The petrogenesis of impact basin melt rocks in lunar meteorite Shi r 161

Abstract

This study explores the petrogenesis of Shisr 161, an immature lunar regolith breccia meteorite with low abundances of incompatible elements, a feldspathic affinity, and a significant magnesian component. Our approach was to identify all clasts >0.5 mm in size in a thin section, characterize their mineral and melt components, and reconstruct their bulk major and minor element compositions. Trace element concentrations in representative clasts of different textural and compositional types indicate that the clast inventory of Shisr 161 is dominated by impact melts that include slowly cooled cumulate melt rocks with mafic magnesian mineral assemblages.
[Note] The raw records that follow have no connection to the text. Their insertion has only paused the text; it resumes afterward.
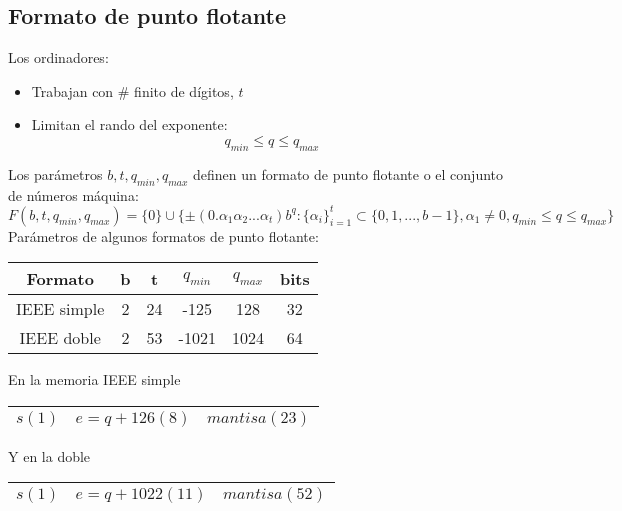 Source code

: \documentclass[11pt]{article}
\theoremstyle{plain}
\begin{document}
        \subsection{Formato de punto flotante} %
        \label{sub:formato_de_punto_flotante}
            Los ordinadores:
            \begin{itemize}
                \item Trabajan con \# finito de dígitos, $t$
                \item Limitan el rando del exponente: \[q_{min} \le q \le q_{max}\]
            \end{itemize}
            Los parámetros $b,t,q_{min},q_{max}$ definen un formato de punto flotante o el conjunto de números máquina:
            \begin{equation}
                 F(b,t,q_{min},q_{max}) = \{0\} \cup \{\pm (0.\alpha_1 \alpha_2 ... \alpha_t) b^q : \{ \alpha_i\}_{i=1}^{t} \subset \{0,1,...,b-1\}, \alpha_1\ne0, q_{min} \le q \le q_{max}\}
            \end{equation}
            Parámetros de algunos formatos de punto flotante:\\
            \begin{center}
                \begin{tabular}{c|c c c c c}
                    Formato & b & t & $q_{min}$ & $q_{max}$ & bits\\
                    \hline
                    IEEE simple & 2 & 24 & -125 & 128 & 32\\
                    IEEE doble & 2 & 53 & -1021 & 1024 & 64\\
                \end{tabular}
            \end{center}
            En la memoria 
            IEEE simple \begin{tabular}{|c|c|c|}
            \hline
             $s(1)$ & $e = q + 126(8)$ & $mantisa(23)$\\
             \hline 
            \end{tabular}
            Y en la doble \begin{tabular}{|c|c|c|}
            \hline
             $s(1)$ & $e = q + 1022(11)$ & $mantisa(52)$\\
            \hline 
            \end{tabular}

    
\end{document}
Minor exotic components are incompatible-element-rich melt spherules and glass fragments, and a gas-associated spheroidal precipitate. Our hypothesis for the petrologic setting of Shisr 161 is that the crystallized melt clasts originate from the upper ~1 km of the melt sheet of a 300 to 500 km diameter lunar impact basin in the Moon’s feldspathic highlands. This hypothesis is based on size requirements for cumulate impact melts and the incorporation of magnesian components that we interpret to be mantle-derived. The glassy melts likely formed during the excavation of the melt sheet assemblage, by an impact that produced a >15 km diameter crater. The assembly of Shisr 161 occurred in a proximal ejecta deposit of this excavation event. A later impact into this ejecta deposit then launched Shisr 161 from the Moon. Our geochemical modeling of remote sensing data combined with the petrographic and chemical characterization of Shisr 161 reveals a preferred provenance on the Moon’s surface that is close to pre-Nectarian Riemann-Fabry basin.